TASK BRIEF: Give the following records again in full and without alteration.

INFORMATION PROVIDED:
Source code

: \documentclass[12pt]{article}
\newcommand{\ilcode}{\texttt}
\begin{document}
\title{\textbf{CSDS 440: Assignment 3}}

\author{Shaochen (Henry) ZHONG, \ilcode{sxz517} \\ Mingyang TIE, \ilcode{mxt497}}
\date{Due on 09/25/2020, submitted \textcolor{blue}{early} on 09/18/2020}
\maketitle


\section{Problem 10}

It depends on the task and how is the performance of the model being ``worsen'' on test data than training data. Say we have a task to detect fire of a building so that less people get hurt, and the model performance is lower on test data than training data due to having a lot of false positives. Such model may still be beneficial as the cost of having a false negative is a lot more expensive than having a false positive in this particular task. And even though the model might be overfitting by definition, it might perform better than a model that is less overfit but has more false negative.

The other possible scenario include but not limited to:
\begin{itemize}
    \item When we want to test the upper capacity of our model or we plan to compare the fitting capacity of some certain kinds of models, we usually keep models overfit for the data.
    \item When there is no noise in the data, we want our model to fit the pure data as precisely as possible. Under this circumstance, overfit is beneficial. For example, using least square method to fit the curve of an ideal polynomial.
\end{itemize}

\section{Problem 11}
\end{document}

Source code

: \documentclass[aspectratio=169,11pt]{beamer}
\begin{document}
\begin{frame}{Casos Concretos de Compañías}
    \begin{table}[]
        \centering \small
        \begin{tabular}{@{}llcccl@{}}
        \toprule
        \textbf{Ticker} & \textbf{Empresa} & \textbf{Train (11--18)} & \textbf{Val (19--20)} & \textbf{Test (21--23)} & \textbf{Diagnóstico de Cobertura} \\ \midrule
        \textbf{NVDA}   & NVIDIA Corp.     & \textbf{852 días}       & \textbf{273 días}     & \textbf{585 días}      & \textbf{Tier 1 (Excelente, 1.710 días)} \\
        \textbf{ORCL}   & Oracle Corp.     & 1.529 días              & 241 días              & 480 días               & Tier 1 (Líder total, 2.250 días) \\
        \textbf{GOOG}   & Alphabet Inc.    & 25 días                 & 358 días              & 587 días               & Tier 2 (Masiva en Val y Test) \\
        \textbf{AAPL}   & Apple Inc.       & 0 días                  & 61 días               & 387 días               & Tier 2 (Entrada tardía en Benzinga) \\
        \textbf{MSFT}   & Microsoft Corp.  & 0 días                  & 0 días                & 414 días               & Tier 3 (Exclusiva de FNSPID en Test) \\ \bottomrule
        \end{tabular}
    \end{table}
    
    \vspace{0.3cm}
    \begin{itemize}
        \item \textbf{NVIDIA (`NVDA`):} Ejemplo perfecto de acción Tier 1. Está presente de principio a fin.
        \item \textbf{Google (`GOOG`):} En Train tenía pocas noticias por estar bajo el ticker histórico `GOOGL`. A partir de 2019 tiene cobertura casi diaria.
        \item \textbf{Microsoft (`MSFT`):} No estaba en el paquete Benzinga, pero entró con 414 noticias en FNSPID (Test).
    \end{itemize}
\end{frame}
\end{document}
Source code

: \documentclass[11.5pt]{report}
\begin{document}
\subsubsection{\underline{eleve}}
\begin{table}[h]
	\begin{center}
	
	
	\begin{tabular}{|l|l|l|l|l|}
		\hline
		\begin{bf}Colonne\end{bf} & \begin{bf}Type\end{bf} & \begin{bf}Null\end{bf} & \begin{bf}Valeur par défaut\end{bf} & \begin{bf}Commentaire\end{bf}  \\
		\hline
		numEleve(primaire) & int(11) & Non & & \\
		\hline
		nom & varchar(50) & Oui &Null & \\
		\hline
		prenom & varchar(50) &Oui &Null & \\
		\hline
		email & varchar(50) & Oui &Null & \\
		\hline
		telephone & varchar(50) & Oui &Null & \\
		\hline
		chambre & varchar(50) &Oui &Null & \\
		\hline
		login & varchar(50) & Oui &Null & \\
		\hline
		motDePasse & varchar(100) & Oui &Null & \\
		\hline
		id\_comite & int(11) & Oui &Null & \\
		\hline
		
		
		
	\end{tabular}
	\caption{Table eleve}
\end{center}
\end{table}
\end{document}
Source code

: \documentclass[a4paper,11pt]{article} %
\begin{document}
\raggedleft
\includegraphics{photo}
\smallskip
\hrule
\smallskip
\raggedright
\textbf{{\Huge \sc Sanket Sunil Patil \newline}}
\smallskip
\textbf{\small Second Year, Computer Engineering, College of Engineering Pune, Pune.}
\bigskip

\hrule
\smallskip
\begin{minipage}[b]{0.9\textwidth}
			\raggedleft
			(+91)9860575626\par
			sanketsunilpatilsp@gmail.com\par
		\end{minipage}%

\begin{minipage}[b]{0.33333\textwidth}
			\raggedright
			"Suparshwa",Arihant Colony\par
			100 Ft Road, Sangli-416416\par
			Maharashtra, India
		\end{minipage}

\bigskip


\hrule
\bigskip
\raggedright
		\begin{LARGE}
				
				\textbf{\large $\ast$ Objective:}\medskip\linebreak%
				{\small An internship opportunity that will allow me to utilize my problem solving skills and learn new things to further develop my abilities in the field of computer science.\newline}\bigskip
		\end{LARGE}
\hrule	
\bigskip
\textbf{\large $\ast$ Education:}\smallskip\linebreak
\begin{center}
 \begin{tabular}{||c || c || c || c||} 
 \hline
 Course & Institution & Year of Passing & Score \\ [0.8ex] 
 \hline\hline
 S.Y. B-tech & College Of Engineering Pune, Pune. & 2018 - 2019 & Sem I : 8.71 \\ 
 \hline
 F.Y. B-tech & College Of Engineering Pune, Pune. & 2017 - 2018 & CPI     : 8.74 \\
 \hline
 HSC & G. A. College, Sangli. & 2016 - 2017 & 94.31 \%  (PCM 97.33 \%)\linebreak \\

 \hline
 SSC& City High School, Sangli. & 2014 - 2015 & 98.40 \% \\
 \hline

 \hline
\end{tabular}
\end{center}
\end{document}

OUTPUT BELOW:
Source code

: \documentclass[12pt]{article}
\newcommand{\ilcode}{\texttt}
\begin{document}
\title{\textbf{CSDS 440: Assignment 3}}

\author{Shaochen (Henry) ZHONG, \ilcode{sxz517} \\ Mingyang TIE, \ilcode{mxt497}}
\date{Due on 09/25/2020, submitted \textcolor{blue}{early} on 09/18/2020}
\maketitle


\section{Problem 10}

It depends on the task and how is the performance of the model being ``worsen'' on test data than training data. Say we have a task to detect fire of a building so that less people get hurt, and the model performance is lower on test data than training data due to having a lot of false positives. Such model may still be beneficial as the cost of having a false negative is a lot more expensive than having a false positive in this particular task. And even though the model might be overfitting by definition, it might perform better than a model that is less overfit but has more false negative.

The other possible scenario include but not limited to:
\begin{itemize}
    \item When we want to test the upper capacity of our model or we plan to compare the fitting capacity of some certain kinds of models, we usually keep models overfit for the data.
    \item When there is no noise in the data, we want our model to fit the pure data as precisely as possible. Under this circumstance, overfit is beneficial. For example, using least square method to fit the curve of an ideal polynomial.
\end{itemize}

\section{Problem 11}
\end{document}

Source code

: \documentclass[aspectratio=169,11pt]{beamer}
\begin{document}
\begin{frame}{Casos Concretos de Compañías}
    \begin{table}[]
        \centering \small
        \begin{tabular}{@{}llcccl@{}}
        \toprule
        \textbf{Ticker} & \textbf{Empresa} & \textbf{Train (11--18)} & \textbf{Val (19--20)} & \textbf{Test (21--23)} & \textbf{Diagnóstico de Cobertura} \\ \midrule
        \textbf{NVDA}   & NVIDIA Corp.     & \textbf{852 días}       & \textbf{273 días}     & \textbf{585 días}      & \textbf{Tier 1 (Excelente, 1.710 días)} \\
        \textbf{ORCL}   & Oracle Corp.     & 1.529 días              & 241 días              & 480 días               & Tier 1 (Líder total, 2.250 días) \\
        \textbf{GOOG}   & Alphabet Inc.    & 25 días                 & 358 días              & 587 días               & Tier 2 (Masiva en Val y Test) \\
        \textbf{AAPL}   & Apple Inc.       & 0 días                  & 61 días               & 387 días               & Tier 2 (Entrada tardía en Benzinga) \\
        \textbf{MSFT}   & Microsoft Corp.  & 0 días                  & 0 días                & 414 días               & Tier 3 (Exclusiva de FNSPID en Test) \\ \bottomrule
        \end{tabular}
    \end{table}
    
    \vspace{0.3cm}
    \begin{itemize}
        \item \textbf{NVIDIA (`NVDA`):} Ejemplo perfecto de acción Tier 1. Está presente de principio a fin.
        \item \textbf{Google (`GOOG`):} En Train tenía pocas noticias por estar bajo el ticker histórico `GOOGL`. A partir de 2019 tiene cobertura casi diaria.
        \item \textbf{Microsoft (`MSFT`):} No estaba en el paquete Benzinga, pero entró con 414 noticias en FNSPID (Test).
    \end{itemize}
\end{frame}
\end{document}
Source code

: \documentclass[11.5pt]{report}
\begin{document}
\subsubsection{\underline{eleve}}
\begin{table}[h]
	\begin{center}
	
	
	\begin{tabular}{|l|l|l|l|l|}
		\hline
		\begin{bf}Colonne\end{bf} & \begin{bf}Type\end{bf} & \begin{bf}Null\end{bf} & \begin{bf}Valeur par défaut\end{bf} & \begin{bf}Commentaire\end{bf}  \\
		\hline
		numEleve(primaire) & int(11) & Non & & \\
		\hline
		nom & varchar(50) & Oui &Null & \\
		\hline
		prenom & varchar(50) &Oui &Null & \\
		\hline
		email & varchar(50) & Oui &Null & \\
		\hline
		telephone & varchar(50) & Oui &Null & \\
		\hline
		chambre & varchar(50) &Oui &Null & \\
		\hline
		login & varchar(50) & Oui &Null & \\
		\hline
		motDePasse & varchar(100) & Oui &Null & \\
		\hline
		id\_comite & int(11) & Oui &Null & \\
		\hline
		
		
		
	\end{tabular}
	\caption{Table eleve}
\end{center}
\end{table}
\end{document}
Source code

: \documentclass[a4paper,11pt]{article} %
\begin{document}
\raggedleft
\includegraphics{photo}
\smallskip
\hrule
\smallskip
\raggedright
\textbf{{\Huge \sc Sanket Sunil Patil \newline}}
\smallskip
\textbf{\small Second Year, Computer Engineering, College of Engineering Pune, Pune.}
\bigskip

\hrule
\smallskip
\begin{minipage}[b]{0.9\textwidth}
			\raggedleft
			(+91)9860575626\par
			sanketsunilpatilsp@gmail.com\par
		\end{minipage}%

\begin{minipage}[b]{0.33333\textwidth}
			\raggedright
			"Suparshwa",Arihant Colony\par
			100 Ft Road, Sangli-416416\par
			Maharashtra, India
		\end{minipage}

\bigskip


\hrule
\bigskip
\raggedright
		\begin{LARGE}
				
				\textbf{\large $\ast$ Objective:}\medskip\linebreak%
				{\small An internship opportunity that will allow me to utilize my problem solving skills and learn new things to further develop my abilities in the field of computer science.\newline}\bigskip
		\end{LARGE}
\hrule	
\bigskip
\textbf{\large $\ast$ Education:}\smallskip\linebreak
\begin{center}
 \begin{tabular}{||c || c || c || c||} 
 \hline
 Course & Institution & Year of Passing & Score \\ [0.8ex] 
 \hline\hline
 S.Y. B-tech & College Of Engineering Pune, Pune. & 2018 - 2019 & Sem I : 8.71 \\ 
 \hline
 F.Y. B-tech & College Of Engineering Pune, Pune. & 2017 - 2018 & CPI     : 8.74 \\
 \hline
 HSC & G. A. College, Sangli. & 2016 - 2017 & 94.31 \%  (PCM 97.33 \%)\linebreak \\

 \hline
 SSC& City High School, Sangli. & 2014 - 2015 & 98.40 \% \\
 \hline

 \hline
\end{tabular}
\end{center}
\end{document}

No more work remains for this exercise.